Demikianlah sepenggal pembicaraan siang hari itu, dan sesungguhnya apa yang
dikatakan Vera itu tidaklah salah memang tempat makan yang ditunjukkan adalah
favoritku juga dan itu tidaklah asing oleh karena cukup sering saya mengunjungi
kota Cirebon ini. “Nasi lengkonya 1 porsi Mas”, pintaku di pintu masuk sesaat
setibanya di sana Kemudian kupilih salah satu meja yang kosong di tengah
“Minumnya apa Mas Elmo?” tanya suara halus dari belakang Kontan saja aku
terkejut oleh karena tidak banyak yang mengenal namaku demikian dan dalam
diamku kemudian dia menyodorkan tangannya “Vera”, seraya tersenyum manis “Oh..

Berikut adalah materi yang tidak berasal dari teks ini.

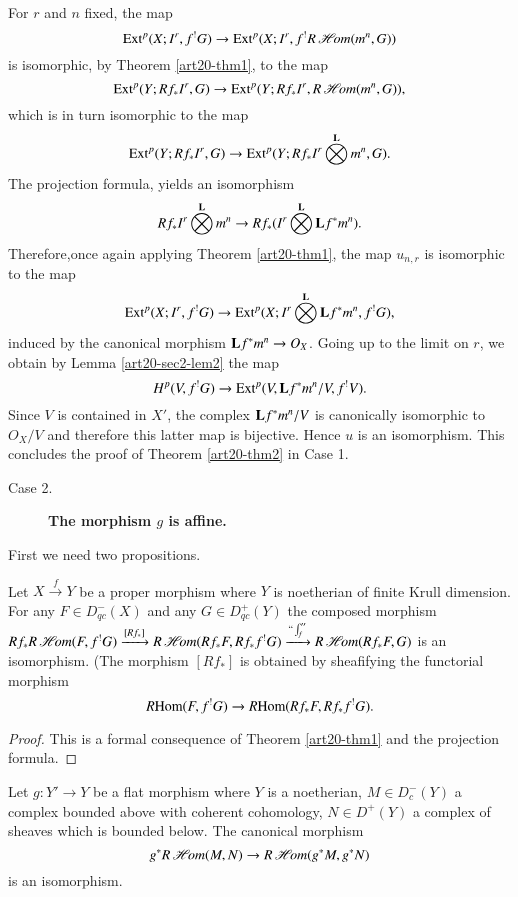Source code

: For $r$ and $n$ fixed, the map
$$
\operatorname{\mathrm{Ext}}^{p}(X;I^{r},f^{!}G)\to \operatorname{\mathrm{Ext}}^{p}(X;I^{r},f^{!}R\operatorname{\mathscr{H}\!\textit{om}}(m^{n},G))
$$
is isomorphic, by Theorem \ref{art20-thm1}, to the map 
$$
\operatorname{\mathrm{Ext}}^{p}(Y;Rf_{*}I^{r},G)\to \operatorname{\mathrm{Ext}}^{p}(Y;Rf_{*}I^{r},R\operatorname{\mathscr{H}\!\textit{om}}(m^{n},G)),
$$
which is in turn isomorphic to the map
$$
\operatorname{\mathrm{Ext}}^{p}(Y;Rf_{*}I^{r},G)\to \operatorname{\mathrm{Ext}}^{p}(Y;Rf_{*}I^{r}\bigotimes\limits^{\mathbf{L}}m^{n},G).
$$
The projection formula, yields an isomorphism
$$
Rf_{*}I^{r}\bigotimes\limits^{\mathbf{L}}m^{n}\to Rf_{*}(I^{r}\bigotimes\limits^{\mathbf{L}}\mathbf{L} f^{*}m^{n}).
$$
Therefore,\pageoriginale once again applying Theorem \ref{art20-thm1}, the map $u_{n,r}$ is isomorphic to the map
$$
\operatorname{\mathrm{Ext}}^{p}(X;I^{r},f^{!}G)\to \operatorname{\mathrm{Ext}}^{p}(X;I^{r}\bigotimes\limits^{\mathbf{L}}\mathbf{L} f^{*}m^{n},f^{!}G),
$$
induced by the canonical morphism $\mathbf{L} f^{*}m^{n}\to O_{X}$. Going up to the limit on $r$, we obtain by Lemma \ref{art20-sec2-lem2} the map
$$
H^{p}(V,f^{!}G)\to \operatorname{\mathrm{Ext}}^{p}(V,\mathbf{L} f^{*}m^{n}/V,f^{!}V).
$$
Since $V$ is contained in $X'$, the complex $\mathbf{L} f^{*}m^{n}/V$ is canonically isomorphic to $O_{X}/V$ and therefore this latter map is bijective. Hence $u$ is an isomorphism. This concludes the proof of Theorem \ref{art20-thm2} in Case 1.
\begin{description}
\item[Case 2.] {\bf The morphism \boldmath$g$ is affine.}
\end{description}

First we need two propositions.

\begin{proposition}\label{art20-sec2-prop3}
Let $X\xrightarrow{f}Y$ be a proper morphism where $Y$ is noetherian of finite Krull dimension. For any $F\in D^{-}_{qc}(X)$ and any $G\in D^{+}_{qc}(Y)$ the composed morphism $Rf_{*}R\operatorname{\mathscr{H}\!\textit{om}}(F,f^{!}G)\xrightarrow{[Rf_{*}]}R\operatorname{\mathscr{H}\!\textit{om}} (Rf_{*}F, Rf_{*}f^{!}G)\xrightarrow{``\int_{f}''}R\operatorname{\mathscr{H}\!\textit{om}}(Rf_{*}F,G)$ is an isomorphism. (The morphism $[Rf_{*}]$ is obtained by sheafifying the functorial morphism
$$
\operatorname{\textit{R}\mathrm{Hom}} (F,f^{!}G)\to \operatorname{\textit{R}\mathrm{Hom}}(Rf_{*}F,Rf_{*}f^{!}G).
$$
\end{proposition}

\begin{proof}
This is a formal consequence of Theorem \ref{art20-thm1} and the projection formula.
\end{proof}

\begin{proposition}\label{art20-sec2-prop4}
Let $g:Y'\to Y$ be a flat morphism where $Y$ is a noetherian, $M\in D^{-}_{c}(Y)$ a complex bounded above with coherent cohomology, $N\in D^{+}(Y)$ a complex of sheaves which is bounded below. The canonical morphism
$$
g^{*}R\operatorname{\mathscr{H}\!\textit{om}}(M,N)\to R\operatorname{\mathscr{H}\!\textit{om}}(g^{*}M,g^{*}N)
$$
is an isomorphism.
\end{proposition}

ugh.. oh”, aku tergagap mendapat kejutan seperti itu Sungguh tak ku kira kini
di hadapanku hadir seorang wanita berkulit putih dengan rambut tergerai sedikit
melewati bahu dan postur tubuh yang cukup tinggi untuk ukuran orang Indonesia
namun berimbang. “Koq.. bengong aza”, ujarnya mengingatkanku “Abis.. ada
bidadari sich.. yuk silahkan duduk”, sahutku seraya menggeser tempat duduk dan
mempersilahkannya untuk berada di sampingku “Koq tahu mengenai aku?” tanyaku
setelah dia duduk “Yach khan katanya jadi makan di sini terus tadi aku sudah
tiba duluan dan lihat mobil kamu yang lengkap dengan antenenya trus plat
nomornya juga B”, sahutnya seraya memonyongkan bibir tipisnya.. Demikianlah
siang itu akhirnya aku makan siang bersama dengan”Vera” yang hingga usai santap
siang tersebut belum bersedia untuk mengungkapkan nama sebenarnya dan akupun
tidak memaksanya, sebaliknya saat dia minta no HPkupun tidak kuberikan.. wah
bisa berabe boo, kalau pas dia telp nantinya pada saat aku bersama istriku..
bisa perang dunia.. namun aku informasikan di mana aku bermalam nantinya.
Begitulah, ketika jarum jam menunjukkan pukul 23. 15 telp di kamarku berdering,
ternyata Vera yang menghubungiku.. dan membuat janji untuk kembali berjumpa
esok harinya.. Tanpa terasa beberapa hari telah berlalu dan hampir setiap
santap siang kulakukan bersama dengan Vera, sedangkan malam hari tidak
kulakukan sehubungan dengan tugas yang harus kukerjakan bersama anak buahku
untuk mengunjungi klien. Pekerjaankulah yang menuntut demikian, yaitu sebagai
sales manager dari sebuah perusahaan farmasi sehingga pada malam hari aku harus
mengunjungi dokter dan berbicara banyak mengenai produk dan hal lainnya,
terkadang baru usai lewat tengah malam terutama bila harus berkunjung kepada
dokter yang memiliki pasien banyak sehingga baru usai pada dini hari. “Kapan
kau kembali?” tanyanya suatu saat setelah beberapa hari ini kita hampir selalu
makan siang bersama “Lusa nich, besok masih masih ada beberapa urusan kantor
lagi yang harus kukerjakan”, sahutku “Oh..”, ada nada kecewa yang dapat
kutangkap.. Entah tanpa terasa dalam waktu yang demikian singkat hubunganku
dengan Vera nampak sangat akrab dan dekat sekali, walaupun sesungguhnya akupun
masih gelap mengenai kehidupan pribadinya yang kutahu hanya sosok dia yang aku
kenal apa adanya tanpa melihat kehidupan pribadinya sebaliknyapun demikian, ..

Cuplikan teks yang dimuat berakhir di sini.